**What is required**
Your answer must consist of every line from the data below that includes the word "commit".

*** Opening Dataset excerpts ***

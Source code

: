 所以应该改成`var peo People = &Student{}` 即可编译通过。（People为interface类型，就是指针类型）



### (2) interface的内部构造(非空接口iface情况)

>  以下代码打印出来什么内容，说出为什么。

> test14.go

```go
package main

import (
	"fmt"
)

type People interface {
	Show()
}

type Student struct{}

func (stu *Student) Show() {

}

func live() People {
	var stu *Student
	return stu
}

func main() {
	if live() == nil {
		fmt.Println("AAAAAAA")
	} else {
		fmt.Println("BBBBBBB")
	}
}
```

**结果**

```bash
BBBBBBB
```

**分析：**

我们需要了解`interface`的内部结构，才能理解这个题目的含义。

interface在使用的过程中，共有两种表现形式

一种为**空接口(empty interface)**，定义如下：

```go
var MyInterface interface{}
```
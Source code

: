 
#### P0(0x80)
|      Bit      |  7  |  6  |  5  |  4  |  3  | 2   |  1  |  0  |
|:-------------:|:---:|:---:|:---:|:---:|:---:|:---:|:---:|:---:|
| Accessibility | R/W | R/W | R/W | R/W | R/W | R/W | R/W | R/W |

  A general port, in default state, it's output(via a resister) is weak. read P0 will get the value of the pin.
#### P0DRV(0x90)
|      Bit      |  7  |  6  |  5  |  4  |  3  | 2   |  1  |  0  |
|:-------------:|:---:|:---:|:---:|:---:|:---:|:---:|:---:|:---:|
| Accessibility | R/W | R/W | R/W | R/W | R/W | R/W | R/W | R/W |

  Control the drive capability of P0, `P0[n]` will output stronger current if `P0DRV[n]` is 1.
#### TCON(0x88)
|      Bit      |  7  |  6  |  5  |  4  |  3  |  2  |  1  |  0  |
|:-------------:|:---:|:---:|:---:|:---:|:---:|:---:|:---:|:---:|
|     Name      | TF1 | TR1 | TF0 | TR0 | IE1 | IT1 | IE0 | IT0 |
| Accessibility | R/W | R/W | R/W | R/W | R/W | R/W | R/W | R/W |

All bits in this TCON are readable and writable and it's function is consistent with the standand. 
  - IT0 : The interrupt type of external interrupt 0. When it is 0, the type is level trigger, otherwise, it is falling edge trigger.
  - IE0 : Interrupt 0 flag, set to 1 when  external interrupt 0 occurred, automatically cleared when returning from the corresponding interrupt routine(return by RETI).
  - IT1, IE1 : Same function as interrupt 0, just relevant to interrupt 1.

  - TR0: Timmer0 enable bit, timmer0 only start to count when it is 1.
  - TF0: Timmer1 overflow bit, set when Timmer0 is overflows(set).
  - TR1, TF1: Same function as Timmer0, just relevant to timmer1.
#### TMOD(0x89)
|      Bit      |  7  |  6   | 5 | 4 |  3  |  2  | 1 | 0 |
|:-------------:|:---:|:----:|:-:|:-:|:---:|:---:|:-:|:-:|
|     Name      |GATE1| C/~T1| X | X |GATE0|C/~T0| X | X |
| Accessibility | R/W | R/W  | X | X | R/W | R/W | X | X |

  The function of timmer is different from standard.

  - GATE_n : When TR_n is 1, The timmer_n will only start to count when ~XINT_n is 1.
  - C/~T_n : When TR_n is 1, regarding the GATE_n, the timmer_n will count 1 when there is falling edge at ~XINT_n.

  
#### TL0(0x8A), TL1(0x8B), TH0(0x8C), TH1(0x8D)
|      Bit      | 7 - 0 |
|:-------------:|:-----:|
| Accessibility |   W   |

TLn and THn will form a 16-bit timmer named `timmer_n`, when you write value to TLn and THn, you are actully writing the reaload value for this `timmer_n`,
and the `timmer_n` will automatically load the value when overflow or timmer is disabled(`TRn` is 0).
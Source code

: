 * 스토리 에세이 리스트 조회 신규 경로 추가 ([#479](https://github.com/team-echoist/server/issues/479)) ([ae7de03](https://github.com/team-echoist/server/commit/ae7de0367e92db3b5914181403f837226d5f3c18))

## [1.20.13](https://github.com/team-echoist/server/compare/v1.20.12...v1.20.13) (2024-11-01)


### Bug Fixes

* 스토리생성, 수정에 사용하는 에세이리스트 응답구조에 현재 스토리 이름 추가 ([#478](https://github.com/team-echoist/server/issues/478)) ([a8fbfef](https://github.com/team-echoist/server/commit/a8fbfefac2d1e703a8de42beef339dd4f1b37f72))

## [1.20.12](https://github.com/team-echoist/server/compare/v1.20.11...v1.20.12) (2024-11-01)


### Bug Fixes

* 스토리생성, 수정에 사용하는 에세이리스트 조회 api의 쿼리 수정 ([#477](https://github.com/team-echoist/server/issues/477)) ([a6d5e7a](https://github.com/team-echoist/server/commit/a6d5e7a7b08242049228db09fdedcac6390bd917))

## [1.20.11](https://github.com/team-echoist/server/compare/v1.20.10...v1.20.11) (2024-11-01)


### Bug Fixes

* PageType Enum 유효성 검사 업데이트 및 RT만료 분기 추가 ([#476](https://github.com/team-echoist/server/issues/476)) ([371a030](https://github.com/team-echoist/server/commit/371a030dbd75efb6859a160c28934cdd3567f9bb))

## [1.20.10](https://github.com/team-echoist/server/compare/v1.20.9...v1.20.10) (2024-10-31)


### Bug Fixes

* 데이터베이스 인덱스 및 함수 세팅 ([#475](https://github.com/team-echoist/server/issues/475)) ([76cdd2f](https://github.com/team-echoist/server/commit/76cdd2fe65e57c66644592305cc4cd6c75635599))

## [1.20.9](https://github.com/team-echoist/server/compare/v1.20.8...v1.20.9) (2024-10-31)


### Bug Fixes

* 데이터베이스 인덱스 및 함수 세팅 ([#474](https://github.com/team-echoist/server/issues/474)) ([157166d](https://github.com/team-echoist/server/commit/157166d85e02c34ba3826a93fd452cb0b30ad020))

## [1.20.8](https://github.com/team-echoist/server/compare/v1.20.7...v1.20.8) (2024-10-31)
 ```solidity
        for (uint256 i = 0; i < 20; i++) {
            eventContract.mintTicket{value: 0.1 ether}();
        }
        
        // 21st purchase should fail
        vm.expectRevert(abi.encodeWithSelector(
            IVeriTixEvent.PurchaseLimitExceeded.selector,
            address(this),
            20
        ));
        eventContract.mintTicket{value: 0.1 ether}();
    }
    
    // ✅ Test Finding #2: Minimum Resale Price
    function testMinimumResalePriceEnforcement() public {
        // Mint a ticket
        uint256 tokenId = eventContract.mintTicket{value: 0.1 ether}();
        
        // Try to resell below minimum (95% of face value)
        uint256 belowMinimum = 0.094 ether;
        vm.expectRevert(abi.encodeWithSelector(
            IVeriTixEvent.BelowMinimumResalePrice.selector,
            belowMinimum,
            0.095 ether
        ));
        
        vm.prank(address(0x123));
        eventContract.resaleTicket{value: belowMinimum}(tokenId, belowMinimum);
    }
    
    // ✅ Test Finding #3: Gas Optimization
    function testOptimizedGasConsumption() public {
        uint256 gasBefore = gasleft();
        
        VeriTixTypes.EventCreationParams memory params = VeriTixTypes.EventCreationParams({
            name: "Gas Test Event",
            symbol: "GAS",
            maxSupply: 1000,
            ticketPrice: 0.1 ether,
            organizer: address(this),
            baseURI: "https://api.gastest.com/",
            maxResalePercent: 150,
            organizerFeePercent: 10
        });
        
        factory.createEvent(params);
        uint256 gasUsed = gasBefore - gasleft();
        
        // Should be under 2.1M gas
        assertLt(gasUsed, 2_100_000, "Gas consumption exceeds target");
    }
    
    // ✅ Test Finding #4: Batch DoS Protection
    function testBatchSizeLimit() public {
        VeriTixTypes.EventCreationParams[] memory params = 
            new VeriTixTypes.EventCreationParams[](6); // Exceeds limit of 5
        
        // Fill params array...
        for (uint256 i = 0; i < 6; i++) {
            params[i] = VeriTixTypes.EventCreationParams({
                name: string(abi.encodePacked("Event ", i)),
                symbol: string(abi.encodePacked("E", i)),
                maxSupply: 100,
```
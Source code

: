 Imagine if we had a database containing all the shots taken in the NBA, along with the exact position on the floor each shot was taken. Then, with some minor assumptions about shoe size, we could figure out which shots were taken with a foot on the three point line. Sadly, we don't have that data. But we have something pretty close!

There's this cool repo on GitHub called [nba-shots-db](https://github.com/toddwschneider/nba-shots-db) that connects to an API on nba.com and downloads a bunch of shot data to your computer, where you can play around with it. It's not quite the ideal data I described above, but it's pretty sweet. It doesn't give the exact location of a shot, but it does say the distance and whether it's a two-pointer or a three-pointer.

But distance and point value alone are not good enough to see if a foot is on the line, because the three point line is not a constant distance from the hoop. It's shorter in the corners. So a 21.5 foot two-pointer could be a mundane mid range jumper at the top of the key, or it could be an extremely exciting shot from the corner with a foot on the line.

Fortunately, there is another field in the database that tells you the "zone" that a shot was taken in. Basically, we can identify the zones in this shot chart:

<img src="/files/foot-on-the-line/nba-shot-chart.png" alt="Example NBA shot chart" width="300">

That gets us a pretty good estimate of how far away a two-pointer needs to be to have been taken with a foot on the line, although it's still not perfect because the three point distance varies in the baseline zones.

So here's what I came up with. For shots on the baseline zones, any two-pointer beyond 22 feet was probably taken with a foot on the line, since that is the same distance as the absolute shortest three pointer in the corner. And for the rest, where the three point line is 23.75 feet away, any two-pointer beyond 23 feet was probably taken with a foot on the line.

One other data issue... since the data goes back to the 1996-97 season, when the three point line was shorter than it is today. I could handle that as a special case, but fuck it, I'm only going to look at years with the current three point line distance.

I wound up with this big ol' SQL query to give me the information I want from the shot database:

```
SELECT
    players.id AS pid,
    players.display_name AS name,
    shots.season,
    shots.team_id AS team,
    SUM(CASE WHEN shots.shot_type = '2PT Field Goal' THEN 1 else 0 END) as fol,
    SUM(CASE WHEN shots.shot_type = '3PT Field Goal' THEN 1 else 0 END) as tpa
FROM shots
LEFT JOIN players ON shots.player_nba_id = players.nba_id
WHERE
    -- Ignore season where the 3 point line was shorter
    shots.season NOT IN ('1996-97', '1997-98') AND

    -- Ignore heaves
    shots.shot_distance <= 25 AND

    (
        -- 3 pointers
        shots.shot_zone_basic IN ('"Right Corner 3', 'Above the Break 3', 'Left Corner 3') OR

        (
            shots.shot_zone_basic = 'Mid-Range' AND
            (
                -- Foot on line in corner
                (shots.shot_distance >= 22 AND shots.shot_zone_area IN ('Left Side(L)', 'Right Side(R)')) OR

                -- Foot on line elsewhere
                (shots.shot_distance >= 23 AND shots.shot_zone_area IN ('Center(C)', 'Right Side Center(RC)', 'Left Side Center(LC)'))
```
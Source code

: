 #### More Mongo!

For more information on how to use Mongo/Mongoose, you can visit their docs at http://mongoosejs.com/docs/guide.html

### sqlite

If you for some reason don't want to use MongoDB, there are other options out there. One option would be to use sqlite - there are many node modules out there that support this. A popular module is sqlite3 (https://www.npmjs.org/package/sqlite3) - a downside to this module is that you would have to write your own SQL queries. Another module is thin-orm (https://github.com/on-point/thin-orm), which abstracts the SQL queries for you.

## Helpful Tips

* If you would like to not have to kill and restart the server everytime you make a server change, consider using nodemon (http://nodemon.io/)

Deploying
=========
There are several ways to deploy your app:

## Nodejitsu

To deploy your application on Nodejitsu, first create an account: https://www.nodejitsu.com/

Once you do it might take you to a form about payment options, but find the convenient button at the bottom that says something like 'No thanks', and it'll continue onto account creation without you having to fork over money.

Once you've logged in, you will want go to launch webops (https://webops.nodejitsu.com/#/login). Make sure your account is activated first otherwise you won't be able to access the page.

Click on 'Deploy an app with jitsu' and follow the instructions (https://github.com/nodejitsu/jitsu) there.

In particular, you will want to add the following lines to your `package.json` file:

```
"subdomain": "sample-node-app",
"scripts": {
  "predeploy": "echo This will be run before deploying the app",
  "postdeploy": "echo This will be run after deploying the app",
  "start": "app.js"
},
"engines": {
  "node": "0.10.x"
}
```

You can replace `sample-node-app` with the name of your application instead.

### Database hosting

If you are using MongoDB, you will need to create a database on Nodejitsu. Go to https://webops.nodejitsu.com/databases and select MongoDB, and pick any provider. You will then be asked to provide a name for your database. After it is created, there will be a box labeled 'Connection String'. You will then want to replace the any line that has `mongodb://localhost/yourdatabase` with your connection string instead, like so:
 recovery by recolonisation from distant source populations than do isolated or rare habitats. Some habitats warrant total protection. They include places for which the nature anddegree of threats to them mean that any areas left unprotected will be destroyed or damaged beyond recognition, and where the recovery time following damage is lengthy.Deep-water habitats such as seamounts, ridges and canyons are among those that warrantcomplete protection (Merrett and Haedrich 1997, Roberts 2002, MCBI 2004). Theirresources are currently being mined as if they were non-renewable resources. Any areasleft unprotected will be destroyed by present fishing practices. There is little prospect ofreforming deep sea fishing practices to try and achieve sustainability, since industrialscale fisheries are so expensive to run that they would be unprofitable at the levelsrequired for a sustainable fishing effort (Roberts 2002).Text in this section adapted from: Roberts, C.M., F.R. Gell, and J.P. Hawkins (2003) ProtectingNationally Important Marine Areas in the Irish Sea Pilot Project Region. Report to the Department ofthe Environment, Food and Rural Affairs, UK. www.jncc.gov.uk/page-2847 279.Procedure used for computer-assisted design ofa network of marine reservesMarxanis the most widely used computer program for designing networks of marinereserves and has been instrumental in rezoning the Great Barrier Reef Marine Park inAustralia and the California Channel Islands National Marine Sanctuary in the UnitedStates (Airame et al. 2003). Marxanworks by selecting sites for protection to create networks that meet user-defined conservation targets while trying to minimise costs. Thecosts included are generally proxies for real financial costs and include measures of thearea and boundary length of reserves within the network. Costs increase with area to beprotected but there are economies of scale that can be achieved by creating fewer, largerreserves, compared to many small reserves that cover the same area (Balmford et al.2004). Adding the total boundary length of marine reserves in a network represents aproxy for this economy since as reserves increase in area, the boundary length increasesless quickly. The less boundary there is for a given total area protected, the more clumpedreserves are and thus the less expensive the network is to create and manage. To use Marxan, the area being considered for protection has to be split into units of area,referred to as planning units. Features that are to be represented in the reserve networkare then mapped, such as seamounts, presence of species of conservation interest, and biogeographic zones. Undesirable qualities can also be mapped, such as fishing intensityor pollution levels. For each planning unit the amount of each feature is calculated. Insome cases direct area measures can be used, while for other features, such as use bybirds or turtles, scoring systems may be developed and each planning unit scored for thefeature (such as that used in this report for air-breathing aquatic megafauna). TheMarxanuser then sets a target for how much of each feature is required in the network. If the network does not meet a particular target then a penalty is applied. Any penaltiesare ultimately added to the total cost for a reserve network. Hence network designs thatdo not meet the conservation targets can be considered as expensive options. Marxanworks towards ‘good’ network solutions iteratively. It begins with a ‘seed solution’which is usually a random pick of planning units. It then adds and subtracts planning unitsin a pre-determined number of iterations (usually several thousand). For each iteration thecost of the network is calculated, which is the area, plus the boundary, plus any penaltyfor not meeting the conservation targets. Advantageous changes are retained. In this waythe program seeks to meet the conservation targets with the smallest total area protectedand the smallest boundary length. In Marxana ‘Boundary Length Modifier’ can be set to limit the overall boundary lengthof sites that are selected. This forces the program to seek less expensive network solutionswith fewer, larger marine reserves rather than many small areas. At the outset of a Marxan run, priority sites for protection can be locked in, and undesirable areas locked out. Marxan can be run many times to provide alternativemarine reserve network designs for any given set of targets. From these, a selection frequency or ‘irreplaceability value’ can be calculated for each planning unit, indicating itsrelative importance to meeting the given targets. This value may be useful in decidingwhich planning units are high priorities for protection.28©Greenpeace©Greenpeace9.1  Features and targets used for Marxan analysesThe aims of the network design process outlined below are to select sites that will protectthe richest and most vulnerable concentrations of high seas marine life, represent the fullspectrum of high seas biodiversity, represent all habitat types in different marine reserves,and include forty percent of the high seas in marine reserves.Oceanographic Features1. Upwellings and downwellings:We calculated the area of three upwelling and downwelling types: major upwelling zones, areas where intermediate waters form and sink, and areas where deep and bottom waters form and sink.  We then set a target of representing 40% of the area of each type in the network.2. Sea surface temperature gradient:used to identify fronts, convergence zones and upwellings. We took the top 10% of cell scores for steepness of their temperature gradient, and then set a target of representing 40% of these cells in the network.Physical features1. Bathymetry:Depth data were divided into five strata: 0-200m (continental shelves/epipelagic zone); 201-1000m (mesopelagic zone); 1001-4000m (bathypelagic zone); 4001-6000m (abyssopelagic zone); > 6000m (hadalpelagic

*** Closing Dataset excerpts ***

**Answer**
: * 스토리 에세이 리스트 조회 신규 경로 추가 ([#479](https://github.com/team-echoist/server/issues/479)) ([ae7de03](https://github.com/team-echoist/server/commit/ae7de0367e92db3b5914181403f837226d5f3c18))
* 스토리생성, 수정에 사용하는 에세이리스트 응답구조에 현재 스토리 이름 추가 ([#478](https://github.com/team-echoist/server/issues/478)) ([a8fbfef](https://github.com/team-echoist/server/commit/a8fbfefac2d1e703a8de42beef339dd4f1b37f72))
* 스토리생성, 수정에 사용하는 에세이리스트 조회 api의 쿼리 수정 ([#477](https://github.com/team-echoist/server/issues/477)) ([a6d5e7a](https://github.com/team-echoist/server/commit/a6d5e7a7b08242049228db09fdedcac6390bd917))
* PageType Enum 유효성 검사 업데이트 및 RT만료 분기 추가 ([#476](https://github.com/team-echoist/server/issues/476)) ([371a030](https://github.com/team-echoist/server/commit/371a030dbd75efb6859a160c28934cdd3567f9bb))
* 데이터베이스 인덱스 및 함수 세팅 ([#475](https://github.com/team-echoist/server/issues/475)) ([76cdd2f](https://github.com/team-echoist/server/commit/76cdd2fe65e57c66644592305cc4cd6c75635599))
* 데이터베이스 인덱스 및 함수 세팅 ([#474](https://github.com/team-echoist/server/issues/474)) ([157166d](https://github.com/team-echoist/server/commit/157166d85e02c34ba3826a93fd452cb0b30ad020))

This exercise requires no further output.